Question

A rod of mass $M$ and length $2L$ is suspended at its middle by a wire. It exhibits torsional oscillations; If two masses each of $m$ are attached at a distance ${L \mathord{\left/
 {\vphantom {L 2}} \right.} 2}$ from its center on both sides, it reduces the oscillation frequency by $20\% $. The value of ${m \mathord{\left/
 {\vphantom {m M}} \right.} M}$ is close to:
(A) $0.175$
(B) $0.375$
(C) $0.575$
(D) $0.775$

Answer 1

Hint
From the formula for frequency for torsional oscillations, we find the frequency without the masses and then with the masses. As the frequency in the second case is $20\% $ less than the first case, we can equate them and find the answer.
In this solution, we will be using the following formula,
$\Rightarrow f = \dfrac{k}{{\sqrt I }}$
where $f$ is the frequency of oscillation and $I$ is the moment of inertia of a body.
and $k$ is the torsional constant.

Complete step by step answer
In the question we are given that a rod of length $2L$ and mass $M$ is suspended by a wire. Therefore the moment of inertia of the rod about the wire will be
$\Rightarrow I = \dfrac{{M{{\left( {2L} \right)}^2}}}{{12}}$
This gives us,
$\Rightarrow I = \dfrac{{4M{L^2}}}{{12}}$
Cancelling 4 from numerator and denominator,
$\Rightarrow I = \dfrac{{M{L^2}}}{3}$
So the frequency of oscillation in the first case will be given by,
$\Rightarrow {f_1} = \dfrac{k}{{\sqrt I }}$
Substituting the value of $I$ we get,
$\Rightarrow {f_1} = \dfrac{k}{{\sqrt {\dfrac{{M{L^2}}}{3}} }}$
Now for the second case, 2 masses $m$ were attached on either side of the rod at a distance of ${L \mathord{\left/
 {\vphantom {L 2}} \right.
} 2}$ from the center.
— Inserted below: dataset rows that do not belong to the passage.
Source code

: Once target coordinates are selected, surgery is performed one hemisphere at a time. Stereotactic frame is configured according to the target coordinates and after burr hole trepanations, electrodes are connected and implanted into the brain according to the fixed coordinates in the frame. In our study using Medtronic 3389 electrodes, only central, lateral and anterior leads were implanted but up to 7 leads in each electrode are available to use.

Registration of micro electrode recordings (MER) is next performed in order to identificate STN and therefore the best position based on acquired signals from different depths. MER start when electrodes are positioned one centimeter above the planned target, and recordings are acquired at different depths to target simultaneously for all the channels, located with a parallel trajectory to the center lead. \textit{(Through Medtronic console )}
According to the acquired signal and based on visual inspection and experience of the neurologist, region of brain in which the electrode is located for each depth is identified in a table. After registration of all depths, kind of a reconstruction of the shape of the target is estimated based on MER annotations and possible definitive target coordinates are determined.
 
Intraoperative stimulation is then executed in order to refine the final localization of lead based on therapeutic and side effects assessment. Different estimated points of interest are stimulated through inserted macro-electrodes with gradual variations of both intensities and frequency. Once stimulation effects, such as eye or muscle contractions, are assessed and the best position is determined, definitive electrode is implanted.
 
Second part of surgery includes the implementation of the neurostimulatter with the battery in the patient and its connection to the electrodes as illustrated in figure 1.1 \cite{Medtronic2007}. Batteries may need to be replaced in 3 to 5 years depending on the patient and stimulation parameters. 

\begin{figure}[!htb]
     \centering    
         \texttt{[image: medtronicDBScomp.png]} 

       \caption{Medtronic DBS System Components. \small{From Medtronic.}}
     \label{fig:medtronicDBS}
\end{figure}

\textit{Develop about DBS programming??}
Hence, the new moment of inertia will be,
$\Rightarrow I' = \dfrac{{M{L^2}}}{3} + m{\left( {\dfrac{L}{2}} \right)^2} + m{\left( {\dfrac{L}{2}} \right)^2}$
So this can be simplified as,
$\Rightarrow I' = \dfrac{{M{L^2}}}{3} + 2m\dfrac{{{L^2}}}{4}$
On cancelling the 2 from numerator and denominator, we get
$\Rightarrow I' = \dfrac{{M{L^2}}}{3} + \dfrac{{m{L^2}}}{2}$
So in this case the frequency will be,
$\Rightarrow {f_2} = \dfrac{k}{{\sqrt {I'} }}$
Substituting we get,
$\Rightarrow {f_2} = \dfrac{k}{{\sqrt {\dfrac{{M{L^2}}}{3} + \dfrac{{m{L^2}}}{2}} }}$
Now according to the problem the frequency in the second case gets reduced $20\% $. So we can write,
$\Rightarrow {f_2} = \dfrac{{80}}{{100}}{f_1}$
This gives us the frequency as,
$\Rightarrow {f_2} = \dfrac{8}{{10}}{f_1}$
Now substituting the values we get
$\Rightarrow \dfrac{k}{{\sqrt {\dfrac{{M{L^2}}}{3} + \dfrac{{m{L^2}}}{2}} }} = \dfrac{8}{{10}}\dfrac{k}{{\sqrt {\dfrac{{M{L^2}}}{3}} }}$
We can cancel the $k$ from both sides and then on doing cross multiplication, we get
$\Rightarrow \sqrt {\dfrac{{M{L^2}}}{3}} = \dfrac{8}{{10}}\sqrt {\dfrac{{M{L^2}}}{3} + \dfrac{{m{L^2}}}{2}} $
Now squaring on both the sides we have,
$\Rightarrow \dfrac{{M{L^2}}}{3} = \dfrac{{64}}{{100}}\left( {\dfrac{{M{L^2}}}{3} + \dfrac{{m{L^2}}}{2}} \right)$
On opening the bracket we get,
$\Rightarrow \dfrac{{M{L^2}}}{3} = \dfrac{{64}}{{100}} \times \dfrac{{M{L^2}}}{3} + \dfrac{{64}}{{100}} \times \dfrac{{m{L^2}}}{2}$
On simplifying and taking the common terms on one side we get
$\Rightarrow \dfrac{{M{L^2}}}{3} - \dfrac{{64M{L^2}}}{{300}} = \dfrac{{32m{L^2}}}{{100}}$
On doing the calculation in the LHS
$\Rightarrow \dfrac{{\left( {100 - 64} \right)M{L^2}}}{{300}} = \dfrac{{32m{L^2}}}{{100}}$
We can cancel the $\dfrac{{{L^2}}}{{100}}$ from both sides and get
$\Rightarrow \dfrac{{36M}}{3} = 32m$
Now we bring $M$ to the RHS and taking the rest to the LHS,
$\Rightarrow \dfrac{m}{M} = \dfrac{{36}}{{3 \times 32}}$
On doing the calculation we get a value of $\dfrac{m}{M} = 0.375$
So the correct answer is option (B).

Note
The moment of inertia of a body is its tendency to resist angular acceleration. The moment of inertia of any body can be calculated by the sum of product of the masses of the particles in the body and their perpendicular distance from the axis.